"Apa yang sedang Dia lakukan? Apakah Dia tidak malu?" Melihat Everly mebawa mobil itu, Asher marah. Dia menginjak kakinya dengan marah tampak pembuluh darah menonjol di dahinya.
Kemudian dia menarik napas dalam-dalam dan berkata kepada Fer, " jangan khawatir. Kami tidak membutuhkan mobil kamu. Aku akan memintanya untuk mengembalikannya nanti..."
Fer diam. Dia memandang Asher lama dan berkata, "Tuan Galen, apakah kamu menentang mei menikahiku juga?" Ketika dia menanyakan pertanyaan ini, dia menggigil dan menatap ayah mertuanya dengan takut-takut.
Asher mendengus mencemooh dan berkata, "Junifer, kamu juga ayah dari seorang putri sekarang! Izinkan aku bertanya, apa pendapat mu jika hal yang sama terjadi pada Mei terjadi pada mai di masa depan?"
Fer terdiam lagi. Dia menundukkan kepalanya dan meminta maaf kepada Asher dengan tulus, "Maaf..."
Tiba-tiba, Vivian berlutut di depan Asher. Dengan berlinang air mata, dia memohon dengan sedih,
"Ayah, ini bukan salah Fer. Dia terluka parah dan kehilangan kesadaran saat itu. Dia tidak tahu apa yang terjadi. Dia pergi berperang di Wilayah Luar selama ini. Dia tidak menyadari apa-apa. Ayah, Mai membutuhkan ayahnya. Aku juga percaya bahwa dia dapat menjaga Mai dan aku dengan baik. Ayah, tolong salahkan aku. Itu semua salahku. Maafkan aku..."
"Kakek, tolong jangan menyalahkan Ibu dan Ayah. Ini salahku. Aku menelepon Ayah dan memintanya kembali. Kakek, ini semua salahku. Maafkan aku, Kek..."'Saat ini, mai juga berlari, memeluk kaki Asher dan meminta maaf kepadanya dengan cemas.
Saat Mai memeluk Asher, dia langsung gemetar dan hatinya luluh. Dia segera berjongkok, menggendong mai dan menghiburnya.
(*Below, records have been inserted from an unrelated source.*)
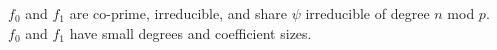 \documentclass[preview]{standalone}
\begin{document}
$f_0$ and $f_1$ are co-prime, irreducible, and share $\psi$ irreducible of degree $n$ mod $p$.\\$f_0$ and $f_1$ have small degrees and coefficient sizes.\\
\end{document}
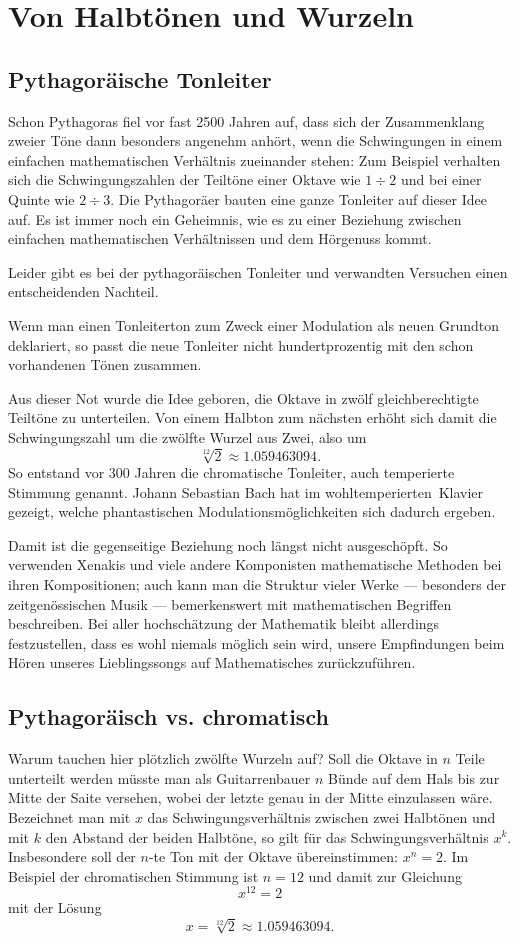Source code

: \documentclass[%
11pt,%
twoside,%
titlepage,%
german,%
headsepline%
]{scrartcl}
\begin{document}
\section{Von Halbt\"onen und Wurzeln}
\subsection{Pythagor\"aische Tonleiter}
Schon Pythagoras fiel vor fast 2500 Jahren auf, dass sich der Zusammenklang zweier T\"one dann besonders angenehm anh\"ort, wenn die Schwingungen in einem einfachen mathematischen Verh\"altnis zueinander stehen: Zum Beispiel verhalten sich die Schwingungszahlen der Teilt\"one einer Oktave wie $1\div 2$ und bei einer Quinte wie $2\div 3$. Die Pythagor\"aer bauten eine ganze Tonleiter auf dieser Idee auf. Es ist immer noch ein Geheimnis, wie es zu einer Beziehung zwischen einfachen mathematischen Verh\"altnissen und dem H\"orgenuss kommt.

Leider gibt es bei der pythagor\"aischen Tonleiter und verwandten Versuchen einen entscheidenden Nachteil.
\begin{bem}
Wenn man einen Tonleiterton zum Zweck einer Modulation als neuen Grundton deklariert, so passt die neue Tonleiter nicht hundertprozentig mit den schon vorhandenen T\"onen zusammen.
\end{bem}
Aus dieser Not wurde die Idee geboren, die Oktave in zw\"olf gleichberechtigte Teilt\"one zu unterteilen. Von einem Halbton zum n\"achsten erh\"oht sich damit die Schwingungszahl um die zw\"olfte Wurzel aus Zwei, also um
$$\sqrt[12]{2}\approx1.059463094.$$
So entstand vor 300 Jahren die chromatische Tonleiter, auch temperierte Stimmung genannt. Johann Sebastian Bach hat im \glqq wohltemperierten\grqq\ Klavier gezeigt, welche phantastischen Modulationsm\"oglichkeiten sich dadurch ergeben.

Damit ist die gegenseitige Beziehung noch l\"angst nicht ausgesch\"opft. So verwenden Xenakis und viele andere Komponisten mathematische Methoden bei ihren Kompositionen; auch kann man die Struktur vieler Werke --- besonders der zeitgen\"ossischen Musik --- bemerkenswert mit mathematischen Begriffen beschreiben. Bei aller hochsch\"atzung der Mathematik bleibt allerdings festzustellen, dass es wohl niemals m\"oglich sein wird, unsere Empfindungen beim H\"oren unseres Lieblingssongs auf Mathematisches zur\"uckzuf\"uhren.

\subsection{Pythagor\"aisch vs. chromatisch}
Warum tauchen hier pl\"otzlich zw\"olfte Wurzeln auf? Soll die Oktave in $n$ Teile unterteilt werden m\"usste man als Guitarrenbauer $n$ B\"unde auf dem Hals bis zur Mitte der Saite versehen, wobei der letzte genau in der Mitte einzulassen w\"are. Bezeichnet man mit $x$ das Schwingungsverh\"altnis zwischen zwei Halbt\"onen und mit $k$ den Abstand der beiden Halbt\"one, so gilt f\"ur das Schwingungsverh\"altnis $x^k$. Insbesondere soll der $n$-te Ton mit der Oktave \"ubereinstimmen: $x^n=2$. Im Beispiel der chromatischen Stimmung ist $n=12$ und damit zur Gleichung
$$x^{12}=2$$
mit der L\"osung
$$x=\sqrt[12]{2}\approx1.059463094.$$
\end{document}
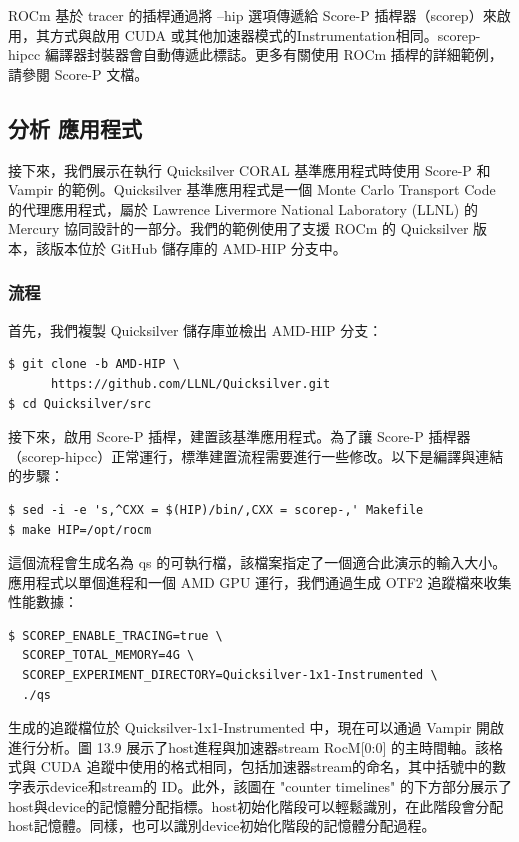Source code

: ROCm 基於 tracer 的插桿通過將 --hip 選項傳遞給 Score-P 插桿器（scorep）來啟用，其方式與啟用 CUDA 或其他加速器模式的Instrumentation相同。scorep-hipcc 編譯器封裝器會自動傳遞此標誌。更多有關使用 ROCm 插桿的詳細範例，請參閱 Score-P 文檔。

\subsection{分析 \Quicksilver 應用程式}
接下來，我們展示在執行 Quicksilver CORAL 基準應用程式時使用 Score-P 和 Vampir 的範例。Quicksilver 基準應用程式是一個 Monte Carlo Transport Code 的代理應用程式，屬於 Lawrence Livermore National Laboratory (LLNL) 的 Mercury 協同設計的一部分。我們的範例使用了支援 ROCm 的 Quicksilver 版本，該版本位於 GitHub 儲存庫的 AMD-HIP 分支中。

\subsubsection{流程}
首先，我們複製 Quicksilver 儲存庫並檢出 AMD-HIP 分支：
\begin{lstlisting}
$ git clone -b AMD-HIP \
      https:∕∕github.com∕LLNL∕Quicksilver.git
$ cd Quicksilver∕src
\end{lstlisting}

接下來，啟用 Score-P 插桿，建置該基準應用程式。為了讓 Score-P 插桿器（scorep-hipcc）正常運行，標準建置流程需要進行一些修改。以下是編譯與連結的步驟：

\begin{lstlisting}
$ sed -i -e 's,^CXX = $(HIP)∕bin∕,CXX = scorep-,' Makefile
$ make HIP=∕opt∕rocm
\end{lstlisting}



這個流程會生成名為 qs 的可執行檔，該檔案指定了一個適合此演示的輸入大小。應用程式以單個進程和一個 AMD GPU 運行，我們通過生成 OTF2 追蹤檔來收集性能數據：
\begin{lstlisting}
$ SCOREP_ENABLE_TRACING=true \
  SCOREP_TOTAL_MEMORY=4G \
  SCOREP_EXPERIMENT_DIRECTORY=Quicksilver-1x1-Instrumented \
  .∕qs
\end{lstlisting}

生成的追蹤檔位於 Quicksilver-1x1-Instrumented 中，現在可以通過 Vampir 開啟進行分析。圖 13.9 展示了host進程與加速器stream RocM[0:0] 的主時間軸。該格式與 CUDA 追蹤中使用的格式相同，包括加速器stream的命名，其中括號中的數字表示device和stream的 ID。此外，該圖在 "counter timelines" 的下方部分展示了host與device的記憶體分配指標。host初始化階段可以輕鬆識別，在此階段會分配host記憶體。同樣，也可以識別device初始化階段的記憶體分配過程。

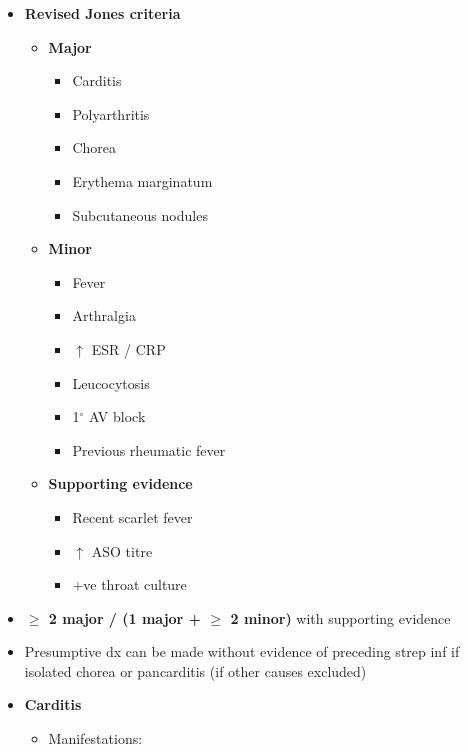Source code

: \documentclass[
  12pt,
]{memoir}
\providecommand{\tightlist}{%
  \setlength{\itemsep}{0pt}\setlength{\parskip}{0pt}}
\begin{document}
\begin{itemize}
\tightlist
\item
  \textbf{Revised Jones criteria}

  \begin{itemize}
  \tightlist
  \item
    \textbf{Major}

    \begin{itemize}
    \tightlist
    \item
      Carditis
    \item
      Polyarthritis
    \item
      Chorea
    \item
      Erythema marginatum
    \item
      Subcutaneous nodules
    \end{itemize}
  \item
    \textbf{Minor}

    \begin{itemize}
    \tightlist
    \item
      Fever
    \item
      Arthralgia
    \item
      \(\uparrow\) ESR / CRP
    \item
      Leucocytosis
    \item
      1\(^\circ\) AV block
    \item
      Previous rheumatic fever
    \end{itemize}
  \item
    \textbf{Supporting evidence}

    \begin{itemize}
    \tightlist
    \item
      Recent scarlet fever
    \item
      \(\uparrow\) ASO titre
    \item
      +ve throat culture
    \end{itemize}
  \end{itemize}
\item
  \textbf{\(\boldsymbol\ge\) 2 major / (1 major + \(\boldsymbol\ge\) 2
  minor)} with supporting evidence
\item
  Presumptive dx can be made without evidence of preceding strep inf if
  isolated chorea or pancarditis (if other causes excluded)
\item
  \textbf{Carditis}

  \begin{itemize}
  \tightlist
  \item
    Manifestations:


\end{itemize}
\end{itemize}
\end{document}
"Mai, tidak apa-apa. Kamu pergi dan bermainlah dengan bibimu dulu. Kakek tidak akan menyalahkan Ayah dan Ibumu. Jangan khawatir..."
Joy juga berlari dengan gugup. Dia berbicara kepada Asher dengan ekspresi rumit di wajahnya, "Ayah, Junifer kembali sekarang. Tahukah kamu bahwa dia dipecat oleh Departemen Pertahanan karena dia menyelamatkan kakak di Qamond sebelumnya? Ayah, kamu bisa mempercayainya. Aku jamin dia akan menjaga kakak dan mai. Aku bisa menjaminnya..."
Asher meletakkan mai dalam pelukan Joy dan menghela nafas berat setelah melihat Joy dan Mai pergi.
Dia tahu orang seperti apa putrinya itu. Dia juga percaya bahwa Junifer benar-benar tidak menyadari situasi sebelumnya.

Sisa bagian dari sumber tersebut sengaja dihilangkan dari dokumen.